MATERIAL TO PROCESS ::
##############################
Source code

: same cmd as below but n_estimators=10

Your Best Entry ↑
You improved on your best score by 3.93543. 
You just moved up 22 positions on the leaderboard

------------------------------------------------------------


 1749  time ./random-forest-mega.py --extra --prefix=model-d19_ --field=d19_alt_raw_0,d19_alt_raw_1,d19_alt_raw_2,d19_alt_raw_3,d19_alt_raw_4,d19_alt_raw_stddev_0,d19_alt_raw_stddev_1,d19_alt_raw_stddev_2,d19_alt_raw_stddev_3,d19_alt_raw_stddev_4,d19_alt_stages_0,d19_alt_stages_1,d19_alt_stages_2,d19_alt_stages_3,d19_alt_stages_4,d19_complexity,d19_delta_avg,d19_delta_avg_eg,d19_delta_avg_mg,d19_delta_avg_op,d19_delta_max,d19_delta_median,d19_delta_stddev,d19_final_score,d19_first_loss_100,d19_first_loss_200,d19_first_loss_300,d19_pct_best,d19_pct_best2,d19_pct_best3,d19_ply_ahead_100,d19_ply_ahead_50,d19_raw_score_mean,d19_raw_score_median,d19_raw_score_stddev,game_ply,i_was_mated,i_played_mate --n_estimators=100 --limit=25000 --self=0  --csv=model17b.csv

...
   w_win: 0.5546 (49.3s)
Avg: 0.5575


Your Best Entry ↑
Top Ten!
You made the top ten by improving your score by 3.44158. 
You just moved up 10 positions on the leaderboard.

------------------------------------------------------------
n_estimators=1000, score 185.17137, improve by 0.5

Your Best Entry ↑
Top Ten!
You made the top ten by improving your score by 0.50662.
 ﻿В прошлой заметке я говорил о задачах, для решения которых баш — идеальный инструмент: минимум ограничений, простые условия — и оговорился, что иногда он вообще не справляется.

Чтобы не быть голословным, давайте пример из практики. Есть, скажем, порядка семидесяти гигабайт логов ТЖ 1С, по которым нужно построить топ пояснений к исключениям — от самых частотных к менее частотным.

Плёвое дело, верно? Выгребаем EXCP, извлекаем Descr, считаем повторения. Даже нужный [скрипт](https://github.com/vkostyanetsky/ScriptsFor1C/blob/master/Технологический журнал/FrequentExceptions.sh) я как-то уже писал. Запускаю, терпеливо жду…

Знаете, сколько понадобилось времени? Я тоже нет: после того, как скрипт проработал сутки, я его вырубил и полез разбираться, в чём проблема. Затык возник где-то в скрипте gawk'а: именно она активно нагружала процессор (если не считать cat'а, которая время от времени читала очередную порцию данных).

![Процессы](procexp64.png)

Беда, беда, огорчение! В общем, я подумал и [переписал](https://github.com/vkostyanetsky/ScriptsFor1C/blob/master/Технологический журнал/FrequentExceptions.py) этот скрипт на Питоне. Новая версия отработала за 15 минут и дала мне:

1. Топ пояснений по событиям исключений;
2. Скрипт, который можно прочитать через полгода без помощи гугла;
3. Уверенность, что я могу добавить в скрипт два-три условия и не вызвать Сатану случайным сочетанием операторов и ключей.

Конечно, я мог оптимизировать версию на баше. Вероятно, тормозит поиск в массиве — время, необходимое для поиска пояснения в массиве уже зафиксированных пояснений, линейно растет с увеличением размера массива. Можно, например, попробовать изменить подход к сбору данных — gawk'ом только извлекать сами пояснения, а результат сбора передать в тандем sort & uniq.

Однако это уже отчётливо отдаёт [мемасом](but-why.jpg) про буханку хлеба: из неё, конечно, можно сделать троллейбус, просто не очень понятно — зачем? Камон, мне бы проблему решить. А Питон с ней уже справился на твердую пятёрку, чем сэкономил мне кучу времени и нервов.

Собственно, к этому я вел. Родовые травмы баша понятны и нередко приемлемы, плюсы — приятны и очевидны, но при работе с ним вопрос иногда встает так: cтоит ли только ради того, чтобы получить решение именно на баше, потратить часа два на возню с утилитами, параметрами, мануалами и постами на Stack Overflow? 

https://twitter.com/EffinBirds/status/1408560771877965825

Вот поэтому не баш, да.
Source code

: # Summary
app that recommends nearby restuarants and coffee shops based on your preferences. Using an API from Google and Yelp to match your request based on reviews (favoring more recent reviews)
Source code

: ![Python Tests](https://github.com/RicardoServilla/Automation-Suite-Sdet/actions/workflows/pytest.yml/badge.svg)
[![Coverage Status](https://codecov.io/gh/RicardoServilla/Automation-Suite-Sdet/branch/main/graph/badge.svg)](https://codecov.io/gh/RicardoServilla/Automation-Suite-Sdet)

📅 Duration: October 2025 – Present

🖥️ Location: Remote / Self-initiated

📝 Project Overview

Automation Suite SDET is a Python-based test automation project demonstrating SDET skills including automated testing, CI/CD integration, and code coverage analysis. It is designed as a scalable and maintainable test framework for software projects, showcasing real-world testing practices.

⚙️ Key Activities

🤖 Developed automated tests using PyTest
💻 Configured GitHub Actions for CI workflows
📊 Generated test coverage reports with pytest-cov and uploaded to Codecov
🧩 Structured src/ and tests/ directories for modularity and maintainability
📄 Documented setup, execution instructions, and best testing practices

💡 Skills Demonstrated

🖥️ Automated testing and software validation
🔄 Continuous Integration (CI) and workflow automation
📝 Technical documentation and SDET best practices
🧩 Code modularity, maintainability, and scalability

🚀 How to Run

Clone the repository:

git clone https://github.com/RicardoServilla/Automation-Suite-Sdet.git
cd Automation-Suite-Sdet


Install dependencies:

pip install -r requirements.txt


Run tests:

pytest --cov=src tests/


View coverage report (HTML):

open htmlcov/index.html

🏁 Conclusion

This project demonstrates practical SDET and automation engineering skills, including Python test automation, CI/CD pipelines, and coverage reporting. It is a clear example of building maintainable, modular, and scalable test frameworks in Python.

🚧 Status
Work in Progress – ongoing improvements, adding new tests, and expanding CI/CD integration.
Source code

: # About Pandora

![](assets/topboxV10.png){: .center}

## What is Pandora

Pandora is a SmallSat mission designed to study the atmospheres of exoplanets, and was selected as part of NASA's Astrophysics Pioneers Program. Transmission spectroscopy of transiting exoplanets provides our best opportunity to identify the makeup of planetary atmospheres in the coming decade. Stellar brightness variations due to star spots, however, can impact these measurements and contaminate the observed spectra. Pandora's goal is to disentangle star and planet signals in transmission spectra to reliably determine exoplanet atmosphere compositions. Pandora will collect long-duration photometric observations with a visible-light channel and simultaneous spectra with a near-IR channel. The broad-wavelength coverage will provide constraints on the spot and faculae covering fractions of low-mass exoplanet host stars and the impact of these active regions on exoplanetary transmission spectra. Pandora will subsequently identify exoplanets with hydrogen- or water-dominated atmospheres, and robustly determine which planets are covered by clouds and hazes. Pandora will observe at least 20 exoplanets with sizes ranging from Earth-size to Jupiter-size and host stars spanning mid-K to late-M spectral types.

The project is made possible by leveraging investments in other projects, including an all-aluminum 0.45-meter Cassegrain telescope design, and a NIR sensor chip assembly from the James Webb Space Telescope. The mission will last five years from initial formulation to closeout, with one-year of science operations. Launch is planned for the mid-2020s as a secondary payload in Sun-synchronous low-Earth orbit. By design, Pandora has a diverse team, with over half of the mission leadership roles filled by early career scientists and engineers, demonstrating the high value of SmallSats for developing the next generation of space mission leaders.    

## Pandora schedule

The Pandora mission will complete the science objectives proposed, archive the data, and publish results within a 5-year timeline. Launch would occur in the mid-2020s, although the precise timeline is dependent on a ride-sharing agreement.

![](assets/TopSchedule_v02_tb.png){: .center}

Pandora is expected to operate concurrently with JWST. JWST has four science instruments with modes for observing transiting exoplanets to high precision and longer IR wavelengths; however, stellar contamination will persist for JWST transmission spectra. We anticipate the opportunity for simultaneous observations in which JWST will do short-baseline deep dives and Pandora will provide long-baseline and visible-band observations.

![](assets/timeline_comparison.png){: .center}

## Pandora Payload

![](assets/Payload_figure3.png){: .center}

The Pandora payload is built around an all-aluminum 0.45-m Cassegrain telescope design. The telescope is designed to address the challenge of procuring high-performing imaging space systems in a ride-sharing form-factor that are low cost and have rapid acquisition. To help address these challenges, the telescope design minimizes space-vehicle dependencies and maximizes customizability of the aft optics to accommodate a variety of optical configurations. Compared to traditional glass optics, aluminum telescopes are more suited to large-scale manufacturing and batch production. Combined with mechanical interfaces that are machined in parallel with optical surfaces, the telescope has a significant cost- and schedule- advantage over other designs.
##############################
Among the lines above, list those that contain the word "badge".

SOLUTION FOR THIS PROBLEM ::
: ![Python Tests](https://github.com/RicardoServilla/Automation-Suite-Sdet/actions/workflows/pytest.yml/badge.svg)
[![Coverage Status](https://codecov.io/gh/RicardoServilla/Automation-Suite-Sdet/branch/main/graph/badge.svg)](https://codecov.io/gh/RicardoServilla/Automation-Suite-Sdet)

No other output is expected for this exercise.